Retype all the records with nothing changed.
(Material to process)
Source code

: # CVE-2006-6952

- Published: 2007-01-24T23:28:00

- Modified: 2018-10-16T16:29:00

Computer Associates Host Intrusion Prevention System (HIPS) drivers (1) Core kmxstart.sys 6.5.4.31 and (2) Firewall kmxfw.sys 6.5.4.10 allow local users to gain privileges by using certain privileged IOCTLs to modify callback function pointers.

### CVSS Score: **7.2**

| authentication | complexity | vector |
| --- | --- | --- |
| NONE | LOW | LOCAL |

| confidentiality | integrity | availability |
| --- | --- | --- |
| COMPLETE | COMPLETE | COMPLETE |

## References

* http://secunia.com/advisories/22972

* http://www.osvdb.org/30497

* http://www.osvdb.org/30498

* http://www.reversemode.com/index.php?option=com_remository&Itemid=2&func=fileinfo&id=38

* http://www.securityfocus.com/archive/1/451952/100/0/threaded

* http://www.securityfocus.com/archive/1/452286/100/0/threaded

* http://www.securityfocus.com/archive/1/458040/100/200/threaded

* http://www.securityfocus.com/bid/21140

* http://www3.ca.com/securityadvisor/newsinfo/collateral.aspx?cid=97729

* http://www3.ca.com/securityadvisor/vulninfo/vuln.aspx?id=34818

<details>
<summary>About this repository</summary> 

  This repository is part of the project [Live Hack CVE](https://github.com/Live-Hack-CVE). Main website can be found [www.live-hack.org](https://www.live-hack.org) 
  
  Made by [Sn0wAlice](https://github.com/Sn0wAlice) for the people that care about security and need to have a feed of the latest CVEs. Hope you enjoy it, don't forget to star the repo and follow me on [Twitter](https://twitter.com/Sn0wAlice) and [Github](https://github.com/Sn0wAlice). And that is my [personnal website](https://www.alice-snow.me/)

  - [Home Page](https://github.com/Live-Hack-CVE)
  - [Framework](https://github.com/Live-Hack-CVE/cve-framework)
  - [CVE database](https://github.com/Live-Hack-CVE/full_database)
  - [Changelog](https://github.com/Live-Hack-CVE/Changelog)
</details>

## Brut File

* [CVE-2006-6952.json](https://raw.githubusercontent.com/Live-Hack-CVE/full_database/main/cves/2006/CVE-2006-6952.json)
(End Material to process)
### Task output
Source code

: # CVE-2006-6952

- Published: 2007-01-24T23:28:00

- Modified: 2018-10-16T16:29:00

Computer Associates Host Intrusion Prevention System (HIPS) drivers (1) Core kmxstart.sys 6.5.4.31 and (2) Firewall kmxfw.sys 6.5.4.10 allow local users to gain privileges by using certain privileged IOCTLs to modify callback function pointers.

### CVSS Score: **7.2**

| authentication | complexity | vector |
| --- | --- | --- |
| NONE | LOW | LOCAL |

| confidentiality | integrity | availability |
| --- | --- | --- |
| COMPLETE | COMPLETE | COMPLETE |

## References

* http://secunia.com/advisories/22972

* http://www.osvdb.org/30497

* http://www.osvdb.org/30498

* http://www.reversemode.com/index.php?option=com_remository&Itemid=2&func=fileinfo&id=38

* http://www.securityfocus.com/archive/1/451952/100/0/threaded

* http://www.securityfocus.com/archive/1/452286/100/0/threaded

* http://www.securityfocus.com/archive/1/458040/100/200/threaded

* http://www.securityfocus.com/bid/21140

* http://www3.ca.com/securityadvisor/newsinfo/collateral.aspx?cid=97729

* http://www3.ca.com/securityadvisor/vulninfo/vuln.aspx?id=34818

<details>
<summary>About this repository</summary> 

  This repository is part of the project [Live Hack CVE](https://github.com/Live-Hack-CVE). Main website can be found [www.live-hack.org](https://www.live-hack.org) 
  
  Made by [Sn0wAlice](https://github.com/Sn0wAlice) for the people that care about security and need to have a feed of the latest CVEs. Hope you enjoy it, don't forget to star the repo and follow me on [Twitter](https://twitter.com/Sn0wAlice) and [Github](https://github.com/Sn0wAlice). And that is my [personnal website](https://www.alice-snow.me/)

  - [Home Page](https://github.com/Live-Hack-CVE)
  - [Framework](https://github.com/Live-Hack-CVE/cve-framework)
  - [CVE database](https://github.com/Live-Hack-CVE/full_database)
  - [Changelog](https://github.com/Live-Hack-CVE/Changelog)
</details>

## Brut File

* [CVE-2006-6952.json](https://raw.githubusercontent.com/Live-Hack-CVE/full_database/main/cves/2006/CVE-2006-6952.json)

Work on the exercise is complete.